Thread: Optimal checkpoint_setting

Optimal checkpoint_setting

From

pinker

Date:

09 October 2014, 10:52:55

Hello All,
I have a brand new machine to tune:
x3750 M4, 4xE5-4640v2 2.2GHz; 512GBRAM (32x16GB), 4x300GB
SAS + SSD (Easy Tier) in RAID 10

What's particularly important now is to choose optimal configuration for
write operations. We have discussion about checkpoint_segments and
checkpoint_timeout parameters. Test, which was based on pg_replay, has shown
that the biggest amount of data is written when checkpoint_segments are set
to 10 000 and checkpoint_timeout to 30 min, but I'm worrying about amount of
time needed for crash recovery. On the other hand it's mighty machine :) and
I don't wanna go back with 30 segments.

I'd appreciate any helpful remark on that.

The rest of parameters from the test:
shared_buffers=2GB
temp_buffers=128MB
max_files_per_process=500
work_mem=256MB
maintenance_work_mem=128MB
effective_io_concurrency=50
synchronous_commit=local
wal_buffers=512kB
wal_writer_delay=1ms
commit_delay=100
commit_siblings=1000
random_page_cost=1.0
cpu_tuple_cost=2.0
effective_cache_size=500GB
geqo_threshold=20
geqo_effort=10
geqo_selection_bias=2.0
join_collapse_limit=16










--
View this message in context: http://postgresql.1045698.n5.nabble.com/Optimal-checkpoint-setting-tp5822359.html
Sent from the PostgreSQL - general mailing list archive at Nabble.com.
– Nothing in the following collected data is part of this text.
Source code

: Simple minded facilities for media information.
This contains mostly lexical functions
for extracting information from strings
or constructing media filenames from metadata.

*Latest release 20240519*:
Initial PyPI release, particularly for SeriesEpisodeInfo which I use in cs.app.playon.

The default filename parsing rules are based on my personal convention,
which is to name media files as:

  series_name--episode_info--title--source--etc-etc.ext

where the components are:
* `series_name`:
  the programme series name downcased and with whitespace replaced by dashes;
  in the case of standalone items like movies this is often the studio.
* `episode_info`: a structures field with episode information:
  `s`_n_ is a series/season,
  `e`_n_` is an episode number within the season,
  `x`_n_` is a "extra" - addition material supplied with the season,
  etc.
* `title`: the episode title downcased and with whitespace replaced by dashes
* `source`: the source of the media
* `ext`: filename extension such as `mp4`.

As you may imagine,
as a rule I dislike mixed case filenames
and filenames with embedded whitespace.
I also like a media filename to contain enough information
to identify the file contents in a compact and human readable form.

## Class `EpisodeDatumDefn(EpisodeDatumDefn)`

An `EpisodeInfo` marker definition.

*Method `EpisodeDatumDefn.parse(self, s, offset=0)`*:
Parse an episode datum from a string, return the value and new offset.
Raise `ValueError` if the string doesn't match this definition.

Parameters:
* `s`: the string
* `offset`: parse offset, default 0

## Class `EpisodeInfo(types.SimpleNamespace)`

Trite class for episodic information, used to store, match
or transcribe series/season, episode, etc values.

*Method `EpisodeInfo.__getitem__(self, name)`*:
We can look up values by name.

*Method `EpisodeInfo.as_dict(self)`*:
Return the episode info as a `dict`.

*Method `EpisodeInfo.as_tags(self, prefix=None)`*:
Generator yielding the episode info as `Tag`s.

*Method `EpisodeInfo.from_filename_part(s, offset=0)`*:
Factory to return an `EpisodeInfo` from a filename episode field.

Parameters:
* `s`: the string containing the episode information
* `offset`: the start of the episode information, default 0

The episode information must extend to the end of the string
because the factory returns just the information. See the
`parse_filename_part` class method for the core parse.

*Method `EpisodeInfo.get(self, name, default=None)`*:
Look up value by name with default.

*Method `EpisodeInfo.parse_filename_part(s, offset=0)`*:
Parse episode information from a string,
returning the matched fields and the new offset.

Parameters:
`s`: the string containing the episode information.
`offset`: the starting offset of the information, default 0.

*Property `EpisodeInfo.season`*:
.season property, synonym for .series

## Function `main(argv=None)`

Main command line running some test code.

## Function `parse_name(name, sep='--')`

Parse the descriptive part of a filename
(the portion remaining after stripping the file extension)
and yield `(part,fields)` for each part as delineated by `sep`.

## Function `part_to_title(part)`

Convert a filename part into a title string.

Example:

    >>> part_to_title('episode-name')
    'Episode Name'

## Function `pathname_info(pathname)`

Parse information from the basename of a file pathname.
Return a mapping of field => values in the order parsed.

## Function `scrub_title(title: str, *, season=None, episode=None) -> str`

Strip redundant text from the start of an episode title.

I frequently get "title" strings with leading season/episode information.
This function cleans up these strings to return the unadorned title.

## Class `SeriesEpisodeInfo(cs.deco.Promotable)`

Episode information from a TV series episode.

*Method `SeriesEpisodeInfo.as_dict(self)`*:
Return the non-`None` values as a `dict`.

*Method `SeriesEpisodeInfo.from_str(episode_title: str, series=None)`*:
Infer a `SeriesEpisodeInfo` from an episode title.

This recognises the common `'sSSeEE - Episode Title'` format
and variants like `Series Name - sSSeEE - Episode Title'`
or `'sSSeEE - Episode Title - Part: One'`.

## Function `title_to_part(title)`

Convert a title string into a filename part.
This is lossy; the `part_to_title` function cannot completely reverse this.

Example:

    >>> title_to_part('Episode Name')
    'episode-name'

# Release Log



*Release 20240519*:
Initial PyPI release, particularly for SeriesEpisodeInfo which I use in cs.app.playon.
Re: Optimal checkpoint_setting

From

Jeff Janes

Date:

09 October 2014, 16:55:11

On Thu, Oct 9, 2014 at 3:52 AM, pinker <pinker@onet.eu> wrote:

Hello All,
I have a brand new machine to tune:
x3750 M4, 4xE5-4640v2 2.2GHz; 512GBRAM (32x16GB), 4x300GB
SAS + SSD (Easy Tier) in RAID 10

What's particularly important now is to choose optimal configuration for
write operations. We have discussion about checkpoint_segments and
checkpoint_timeout parameters. Test, which was based on pg_replay, has shown
that the biggest amount of data is written when checkpoint_segments are set
to 10 000 and checkpoint_timeout to 30 min, but I'm worrying about amount of
time needed for crash recovery.

Since you already have pg_replay running, kill -9 some backend (my favorite victim is the bgwriter) during the middle of pg_replay, and see how long it takes to recover.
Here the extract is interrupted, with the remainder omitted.